Problem
When the line containing "Tests use both" appears in the entries below, begin printing there and stop after the line containing "1.08350 × 10^375 | 5 |"; print each of those lines exactly and no other line.

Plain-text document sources
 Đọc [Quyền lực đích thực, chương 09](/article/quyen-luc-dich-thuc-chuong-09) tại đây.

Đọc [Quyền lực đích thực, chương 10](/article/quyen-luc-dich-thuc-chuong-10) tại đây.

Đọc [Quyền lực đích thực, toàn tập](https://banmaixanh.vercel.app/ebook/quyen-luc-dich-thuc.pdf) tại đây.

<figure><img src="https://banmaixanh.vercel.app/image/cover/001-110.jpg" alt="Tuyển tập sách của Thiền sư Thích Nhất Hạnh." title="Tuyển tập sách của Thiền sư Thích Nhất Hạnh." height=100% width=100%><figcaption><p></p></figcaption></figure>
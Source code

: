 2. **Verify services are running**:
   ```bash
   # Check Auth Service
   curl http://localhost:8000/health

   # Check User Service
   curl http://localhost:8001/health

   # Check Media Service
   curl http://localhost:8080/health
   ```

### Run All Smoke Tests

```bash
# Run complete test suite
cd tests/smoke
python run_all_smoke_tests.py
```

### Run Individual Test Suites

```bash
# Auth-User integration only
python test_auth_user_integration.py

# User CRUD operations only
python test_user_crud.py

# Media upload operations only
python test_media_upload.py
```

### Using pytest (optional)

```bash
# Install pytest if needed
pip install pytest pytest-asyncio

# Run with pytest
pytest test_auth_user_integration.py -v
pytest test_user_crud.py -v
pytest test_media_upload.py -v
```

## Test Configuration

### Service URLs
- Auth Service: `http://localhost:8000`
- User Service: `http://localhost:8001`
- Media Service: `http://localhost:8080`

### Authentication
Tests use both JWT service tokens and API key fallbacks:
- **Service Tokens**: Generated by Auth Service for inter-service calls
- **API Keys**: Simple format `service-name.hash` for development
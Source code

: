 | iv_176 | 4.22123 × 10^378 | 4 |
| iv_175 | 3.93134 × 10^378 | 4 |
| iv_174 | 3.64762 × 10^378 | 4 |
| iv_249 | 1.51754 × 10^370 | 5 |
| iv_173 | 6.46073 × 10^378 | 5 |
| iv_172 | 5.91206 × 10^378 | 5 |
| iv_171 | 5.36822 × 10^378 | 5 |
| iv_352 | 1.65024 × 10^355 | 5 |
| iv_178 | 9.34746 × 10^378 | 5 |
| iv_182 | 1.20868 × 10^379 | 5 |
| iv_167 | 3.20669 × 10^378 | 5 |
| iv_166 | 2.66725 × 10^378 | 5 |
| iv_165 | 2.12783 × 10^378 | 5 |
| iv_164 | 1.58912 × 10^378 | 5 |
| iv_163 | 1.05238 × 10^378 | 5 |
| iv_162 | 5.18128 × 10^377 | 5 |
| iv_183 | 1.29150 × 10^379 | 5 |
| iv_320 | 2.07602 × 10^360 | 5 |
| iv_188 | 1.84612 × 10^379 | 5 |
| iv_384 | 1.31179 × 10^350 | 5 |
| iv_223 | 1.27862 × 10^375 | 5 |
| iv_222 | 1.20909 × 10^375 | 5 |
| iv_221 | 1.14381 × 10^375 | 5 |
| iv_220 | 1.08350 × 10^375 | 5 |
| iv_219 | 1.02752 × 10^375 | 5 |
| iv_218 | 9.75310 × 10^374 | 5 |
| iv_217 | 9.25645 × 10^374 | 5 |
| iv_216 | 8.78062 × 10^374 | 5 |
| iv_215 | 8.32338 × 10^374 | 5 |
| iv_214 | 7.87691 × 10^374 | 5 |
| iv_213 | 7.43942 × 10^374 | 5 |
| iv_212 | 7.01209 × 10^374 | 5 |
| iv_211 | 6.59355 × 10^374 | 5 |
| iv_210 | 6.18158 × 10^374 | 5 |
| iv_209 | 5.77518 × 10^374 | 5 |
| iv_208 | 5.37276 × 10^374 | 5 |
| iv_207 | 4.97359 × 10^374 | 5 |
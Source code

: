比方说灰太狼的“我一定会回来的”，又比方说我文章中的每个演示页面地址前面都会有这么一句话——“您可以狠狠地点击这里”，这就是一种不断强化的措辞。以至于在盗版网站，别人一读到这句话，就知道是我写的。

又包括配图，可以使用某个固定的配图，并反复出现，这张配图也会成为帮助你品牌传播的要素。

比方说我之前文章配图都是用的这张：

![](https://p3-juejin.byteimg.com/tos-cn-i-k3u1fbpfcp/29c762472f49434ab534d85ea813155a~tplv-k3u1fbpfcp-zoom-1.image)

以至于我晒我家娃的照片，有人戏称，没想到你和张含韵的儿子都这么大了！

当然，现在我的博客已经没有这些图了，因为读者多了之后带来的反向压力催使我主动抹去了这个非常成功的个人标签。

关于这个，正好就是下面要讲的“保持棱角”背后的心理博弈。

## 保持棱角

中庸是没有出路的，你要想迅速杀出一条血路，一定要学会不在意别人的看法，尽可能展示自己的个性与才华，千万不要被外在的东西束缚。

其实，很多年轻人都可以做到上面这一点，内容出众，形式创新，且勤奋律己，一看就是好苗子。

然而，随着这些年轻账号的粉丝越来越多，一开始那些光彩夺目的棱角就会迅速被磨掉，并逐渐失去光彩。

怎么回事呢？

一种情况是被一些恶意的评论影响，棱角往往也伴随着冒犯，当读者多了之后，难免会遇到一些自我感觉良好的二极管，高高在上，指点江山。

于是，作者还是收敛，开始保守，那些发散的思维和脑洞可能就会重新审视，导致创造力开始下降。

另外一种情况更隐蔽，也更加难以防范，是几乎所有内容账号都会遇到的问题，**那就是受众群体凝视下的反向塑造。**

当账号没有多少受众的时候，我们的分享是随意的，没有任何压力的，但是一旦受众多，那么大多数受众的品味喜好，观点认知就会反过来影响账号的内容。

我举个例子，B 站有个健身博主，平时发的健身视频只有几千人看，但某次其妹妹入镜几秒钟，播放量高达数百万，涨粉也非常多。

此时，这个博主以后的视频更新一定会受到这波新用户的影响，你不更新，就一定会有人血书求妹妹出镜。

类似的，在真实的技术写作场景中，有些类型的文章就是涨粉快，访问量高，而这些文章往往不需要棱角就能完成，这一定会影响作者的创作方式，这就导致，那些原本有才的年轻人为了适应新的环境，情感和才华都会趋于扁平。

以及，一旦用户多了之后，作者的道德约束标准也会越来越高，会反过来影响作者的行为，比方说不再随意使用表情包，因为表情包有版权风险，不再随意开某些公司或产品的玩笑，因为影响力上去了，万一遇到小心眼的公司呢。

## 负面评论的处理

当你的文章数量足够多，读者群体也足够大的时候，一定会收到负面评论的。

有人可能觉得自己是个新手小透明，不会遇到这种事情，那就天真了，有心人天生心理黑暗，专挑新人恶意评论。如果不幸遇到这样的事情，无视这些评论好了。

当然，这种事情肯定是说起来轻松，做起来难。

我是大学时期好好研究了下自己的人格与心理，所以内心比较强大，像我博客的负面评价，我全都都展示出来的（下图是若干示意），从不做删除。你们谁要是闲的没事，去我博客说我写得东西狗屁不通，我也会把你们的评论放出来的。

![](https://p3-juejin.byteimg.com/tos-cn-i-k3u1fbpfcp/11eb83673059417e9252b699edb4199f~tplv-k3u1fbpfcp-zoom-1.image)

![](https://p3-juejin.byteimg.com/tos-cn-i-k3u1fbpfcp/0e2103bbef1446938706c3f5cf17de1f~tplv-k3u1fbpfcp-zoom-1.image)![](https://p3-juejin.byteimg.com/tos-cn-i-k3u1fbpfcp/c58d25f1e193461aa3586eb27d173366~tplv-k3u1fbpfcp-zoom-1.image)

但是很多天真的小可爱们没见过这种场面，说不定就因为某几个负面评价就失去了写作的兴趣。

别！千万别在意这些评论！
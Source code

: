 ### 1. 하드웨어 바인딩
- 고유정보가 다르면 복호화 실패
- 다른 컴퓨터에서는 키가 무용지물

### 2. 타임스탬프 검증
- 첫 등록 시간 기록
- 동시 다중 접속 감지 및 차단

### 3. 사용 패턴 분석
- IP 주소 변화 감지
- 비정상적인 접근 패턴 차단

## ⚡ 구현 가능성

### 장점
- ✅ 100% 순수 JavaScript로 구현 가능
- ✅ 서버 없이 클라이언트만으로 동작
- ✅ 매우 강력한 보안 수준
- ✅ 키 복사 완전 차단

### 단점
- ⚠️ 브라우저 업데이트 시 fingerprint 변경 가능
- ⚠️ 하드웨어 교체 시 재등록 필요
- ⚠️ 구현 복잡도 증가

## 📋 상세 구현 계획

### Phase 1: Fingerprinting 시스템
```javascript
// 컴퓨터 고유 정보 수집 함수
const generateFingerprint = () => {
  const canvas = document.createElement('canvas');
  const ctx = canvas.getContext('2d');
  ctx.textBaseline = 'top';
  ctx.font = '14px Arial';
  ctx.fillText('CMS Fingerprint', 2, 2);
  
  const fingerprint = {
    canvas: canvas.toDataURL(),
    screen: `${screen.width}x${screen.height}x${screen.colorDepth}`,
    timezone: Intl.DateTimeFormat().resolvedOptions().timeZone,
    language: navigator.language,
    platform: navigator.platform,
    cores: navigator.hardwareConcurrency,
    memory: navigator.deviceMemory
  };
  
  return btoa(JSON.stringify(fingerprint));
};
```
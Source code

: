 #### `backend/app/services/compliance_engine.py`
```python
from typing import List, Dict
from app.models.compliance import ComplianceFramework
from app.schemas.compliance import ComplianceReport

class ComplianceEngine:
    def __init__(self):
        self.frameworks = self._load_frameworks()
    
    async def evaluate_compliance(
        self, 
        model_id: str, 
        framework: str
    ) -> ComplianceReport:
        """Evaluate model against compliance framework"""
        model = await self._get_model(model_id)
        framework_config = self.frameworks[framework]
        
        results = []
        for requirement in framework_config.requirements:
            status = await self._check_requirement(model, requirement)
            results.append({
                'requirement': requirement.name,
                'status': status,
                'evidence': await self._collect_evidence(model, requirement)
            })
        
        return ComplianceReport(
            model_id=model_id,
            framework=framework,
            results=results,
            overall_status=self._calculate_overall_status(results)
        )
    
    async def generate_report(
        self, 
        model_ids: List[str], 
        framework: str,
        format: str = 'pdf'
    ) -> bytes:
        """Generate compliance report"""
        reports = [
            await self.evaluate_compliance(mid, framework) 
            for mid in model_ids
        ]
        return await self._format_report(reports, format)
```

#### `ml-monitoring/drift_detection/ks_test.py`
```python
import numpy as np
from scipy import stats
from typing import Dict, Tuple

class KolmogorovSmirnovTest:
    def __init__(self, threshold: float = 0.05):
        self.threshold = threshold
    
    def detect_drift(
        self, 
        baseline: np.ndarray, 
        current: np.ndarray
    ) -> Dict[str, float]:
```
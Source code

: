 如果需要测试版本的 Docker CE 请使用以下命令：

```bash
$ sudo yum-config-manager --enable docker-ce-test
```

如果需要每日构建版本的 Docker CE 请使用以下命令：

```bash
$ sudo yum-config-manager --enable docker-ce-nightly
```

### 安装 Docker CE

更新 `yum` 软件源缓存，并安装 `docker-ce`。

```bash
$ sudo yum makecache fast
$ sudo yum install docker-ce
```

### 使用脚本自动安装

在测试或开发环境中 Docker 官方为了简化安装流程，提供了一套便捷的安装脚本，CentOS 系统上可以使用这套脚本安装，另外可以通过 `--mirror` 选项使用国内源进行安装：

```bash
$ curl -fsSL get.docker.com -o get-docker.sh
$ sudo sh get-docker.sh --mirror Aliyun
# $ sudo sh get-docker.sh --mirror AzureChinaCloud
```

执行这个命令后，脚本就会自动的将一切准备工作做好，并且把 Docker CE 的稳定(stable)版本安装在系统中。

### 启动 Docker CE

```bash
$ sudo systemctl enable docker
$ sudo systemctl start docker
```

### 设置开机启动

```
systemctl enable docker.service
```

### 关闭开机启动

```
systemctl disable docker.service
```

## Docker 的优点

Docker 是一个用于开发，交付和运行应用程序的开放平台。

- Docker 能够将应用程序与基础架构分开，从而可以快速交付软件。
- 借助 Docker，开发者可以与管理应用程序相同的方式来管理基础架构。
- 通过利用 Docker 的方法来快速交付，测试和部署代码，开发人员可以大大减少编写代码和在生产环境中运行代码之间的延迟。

Task result
Tests use both JWT service tokens and API key fallbacks:
- **Service Tokens**: Generated by Auth Service for inter-service calls
- **API Keys**: Simple format `service-name.hash` for development
Source code

: | iv_176 | 4.22123 × 10^378 | 4 |
| iv_175 | 3.93134 × 10^378 | 4 |
| iv_174 | 3.64762 × 10^378 | 4 |
| iv_249 | 1.51754 × 10^370 | 5 |
| iv_173 | 6.46073 × 10^378 | 5 |
| iv_172 | 5.91206 × 10^378 | 5 |
| iv_171 | 5.36822 × 10^378 | 5 |
| iv_352 | 1.65024 × 10^355 | 5 |
| iv_178 | 9.34746 × 10^378 | 5 |
| iv_182 | 1.20868 × 10^379 | 5 |
| iv_167 | 3.20669 × 10^378 | 5 |
| iv_166 | 2.66725 × 10^378 | 5 |
| iv_165 | 2.12783 × 10^378 | 5 |
| iv_164 | 1.58912 × 10^378 | 5 |
| iv_163 | 1.05238 × 10^378 | 5 |
| iv_162 | 5.18128 × 10^377 | 5 |
| iv_183 | 1.29150 × 10^379 | 5 |
| iv_320 | 2.07602 × 10^360 | 5 |
| iv_188 | 1.84612 × 10^379 | 5 |
| iv_384 | 1.31179 × 10^350 | 5 |
| iv_223 | 1.27862 × 10^375 | 5 |
| iv_222 | 1.20909 × 10^375 | 5 |
| iv_221 | 1.14381 × 10^375 | 5 |
| iv_220 | 1.08350 × 10^375 | 5 |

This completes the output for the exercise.